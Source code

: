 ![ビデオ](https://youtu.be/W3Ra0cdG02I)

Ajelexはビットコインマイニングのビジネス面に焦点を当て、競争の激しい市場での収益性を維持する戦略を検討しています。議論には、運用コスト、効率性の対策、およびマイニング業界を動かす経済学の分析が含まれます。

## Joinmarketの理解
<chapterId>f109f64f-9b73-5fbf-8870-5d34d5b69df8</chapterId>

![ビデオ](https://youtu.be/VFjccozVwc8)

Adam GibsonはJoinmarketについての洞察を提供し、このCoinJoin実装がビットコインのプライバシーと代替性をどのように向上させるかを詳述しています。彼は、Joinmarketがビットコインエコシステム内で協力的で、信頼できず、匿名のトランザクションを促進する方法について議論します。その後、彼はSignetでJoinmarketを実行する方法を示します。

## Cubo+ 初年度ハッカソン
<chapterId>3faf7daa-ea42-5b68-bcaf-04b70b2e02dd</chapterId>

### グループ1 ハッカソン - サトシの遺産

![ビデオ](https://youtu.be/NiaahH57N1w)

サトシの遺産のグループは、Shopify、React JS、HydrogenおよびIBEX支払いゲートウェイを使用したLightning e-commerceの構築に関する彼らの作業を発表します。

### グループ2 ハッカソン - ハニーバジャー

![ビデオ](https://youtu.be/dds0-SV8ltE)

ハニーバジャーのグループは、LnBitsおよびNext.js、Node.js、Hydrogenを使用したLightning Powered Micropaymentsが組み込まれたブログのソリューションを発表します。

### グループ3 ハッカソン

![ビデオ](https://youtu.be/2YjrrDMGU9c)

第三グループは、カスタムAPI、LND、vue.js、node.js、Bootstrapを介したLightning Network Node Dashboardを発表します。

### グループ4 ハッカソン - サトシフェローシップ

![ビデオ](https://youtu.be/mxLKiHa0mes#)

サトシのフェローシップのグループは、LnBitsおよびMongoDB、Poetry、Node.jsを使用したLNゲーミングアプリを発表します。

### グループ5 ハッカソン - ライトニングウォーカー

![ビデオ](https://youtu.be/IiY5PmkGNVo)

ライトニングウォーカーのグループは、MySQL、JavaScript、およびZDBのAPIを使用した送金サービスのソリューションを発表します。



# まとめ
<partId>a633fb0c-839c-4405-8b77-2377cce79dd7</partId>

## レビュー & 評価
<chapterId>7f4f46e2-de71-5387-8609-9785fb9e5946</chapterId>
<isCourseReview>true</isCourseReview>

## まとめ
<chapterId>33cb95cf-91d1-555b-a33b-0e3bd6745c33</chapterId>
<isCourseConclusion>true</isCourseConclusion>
-=-=-
Activity:
The expected response is the full set of records, reproduced exactly.

Answer to the exercise:
Source code

: ![ビデオ](https://youtu.be/W3Ra0cdG02I)

Ajelexはビットコインマイニングのビジネス面に焦点を当て、競争の激しい市場での収益性を維持する戦略を検討しています。議論には、運用コスト、効率性の対策、およびマイニング業界を動かす経済学の分析が含まれます。

## Joinmarketの理解
<chapterId>f109f64f-9b73-5fbf-8870-5d34d5b69df8</chapterId>

![ビデオ](https://youtu.be/VFjccozVwc8)

Adam GibsonはJoinmarketについての洞察を提供し、このCoinJoin実装がビットコインのプライバシーと代替性をどのように向上させるかを詳述しています。彼は、Joinmarketがビットコインエコシステム内で協力的で、信頼できず、匿名のトランザクションを促進する方法について議論します。その後、彼はSignetでJoinmarketを実行する方法を示します。

## Cubo+ 初年度ハッカソン
<chapterId>3faf7daa-ea42-5b68-bcaf-04b70b2e02dd</chapterId>

### グループ1 ハッカソン - サトシの遺産

![ビデオ](https://youtu.be/NiaahH57N1w)

サトシの遺産のグループは、Shopify、React JS、HydrogenおよびIBEX支払いゲートウェイを使用したLightning e-commerceの構築に関する彼らの作業を発表します。

### グループ2 ハッカソン - ハニーバジャー

![ビデオ](https://youtu.be/dds0-SV8ltE)

ハニーバジャーのグループは、LnBitsおよびNext.js、Node.js、Hydrogenを使用したLightning Powered Micropaymentsが組み込まれたブログのソリューションを発表します。

### グループ3 ハッカソン

![ビデオ](https://youtu.be/2YjrrDMGU9c)

第三グループは、カスタムAPI、LND、vue.js、node.js、Bootstrapを介したLightning Network Node Dashboardを発表します。

### グループ4 ハッカソン - サトシフェローシップ

![ビデオ](https://youtu.be/mxLKiHa0mes#)

サトシのフェローシップのグループは、LnBitsおよびMongoDB、Poetry、Node.jsを使用したLNゲーミングアプリを発表します。

### グループ5 ハッカソン - ライトニングウォーカー

![ビデオ](https://youtu.be/IiY5PmkGNVo)

ライトニングウォーカーのグループは、MySQL、JavaScript、およびZDBのAPIを使用した送金サービスのソリューションを発表します。



# まとめ
<partId>a633fb0c-839c-4405-8b77-2377cce79dd7</partId>

## レビュー & 評価
<chapterId>7f4f46e2-de71-5387-8609-9785fb9e5946</chapterId>
<isCourseReview>true</isCourseReview>

## まとめ
<chapterId>33cb95cf-91d1-555b-a33b-0e3bd6745c33</chapterId>
<isCourseConclusion>true</isCourseConclusion>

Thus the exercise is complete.